- Assignment -
Could you find every line in the records below that contains the word "Luthers" and copy it?
---------- Input records ----------
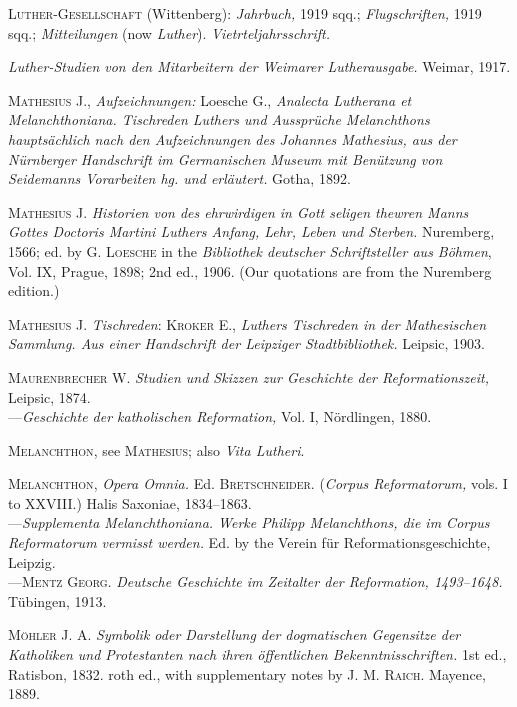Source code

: \textsc{Luther-Gesellschaft} (Wittenberg): \textit{Jahrbuch,} 1919 sqq.; \textit{Flugschriften,}
1919 sqq.; \textit{Mitteilungen} (now \textit{Luther}). \textit{Vietrteljahrsschrift.}

\textit{Luther-Studien von den Mitarbeitern der Weimarer Lutherausgabe.} Weimar,
1917.

\textsc{Mathesius J.}, \textit{Aufzeichnungen:} Loesche G., \textit{Analecta Lutherana et Melanchthoniana.
Tischreden Luthers und Aussprüche Melanchthons hauptsächlich
nach den Aufzeichnungen des Johannes Mathesius, aus der Nürnberger
Handschrift im Germanischen Museum mit Benützung von Seidemanns
Vorarbeiten hg. und erläutert.} Gotha, 1892.

\textsc{Mathesius J.} \textit{Historien von des ehrwirdigen in Gott seligen thewren Manns
Gottes Doctoris Martini Luthers Anfang, Lehr, Leben und Sterben.}
Nuremberg, 1566; ed. by \textsc{G. Loesche} in the \textit{Bibliothek deutscher Schriftsteller
aus Böhmen}, Vol. IX, Prague, 1898; 2nd ed., 1906. (Our quotations
are from the Nuremberg edition.)

\textsc{Mathesius J.} \textit{Tischreden}: \textsc{Kroker E.}, \textit{Luthers Tischreden in der Mathesischen
Sammlung. Aus einer Handschrift der Leipziger Stadtbibliothek.} Leipsic,
1903.

\textsc{Maurenbrecher W.} \textit{Studien und Skizzen zur Geschichte der Reformationszeit,}
Leipsic, 1874. \\
---\textit{Geschichte der katholischen Reformation,} Vol. I, Nördlingen, 1880.

\textsc{Melanchthon}, see \textsc{Mathesius}; also \textit{Vita Lutheri}.

\textsc{Melanchthon}, \textit{Opera Omnia.} Ed. \textsc{Bretschneider.} (\textit{Corpus Reformatorum,}
vols. I to XXVIII.) Halis Saxoniae, 1834--1863. \\
---\textit{Supplementa Melanchthoniana. Werke Philipp Melanchthons, die im
Corpus Reformatorum vermisst werden.} Ed. by the Verein für Reformationsgeschichte, Leipzig. \\
---\textsc{Mentz Georg.} \textit{Deutsche Geschichte im Zeitalter der Reformation, 1493--1648.}
Tübingen, 1913.

\textsc{Möhler J. A.} \textit{Symbolik oder Darstellung der dogmatischen Gegensitze der
Katholiken und Protestanten nach ihren öffentlichen Bekenntnisschriften.}
1st ed., Ratisbon, 1832. roth ed., with supplementary notes by \textsc{J. M.
Raich.} Mayence, 1889.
----------
- Output below -
Tischreden Luthers und Aussprüche Melanchthons hauptsächlich
Gottes Doctoris Martini Luthers Anfang, Lehr, Leben und Sterben.}
\textsc{Mathesius J.} \textit{Tischreden}: \textsc{Kroker E.}, \textit{Luthers Tischreden in der Mathesischen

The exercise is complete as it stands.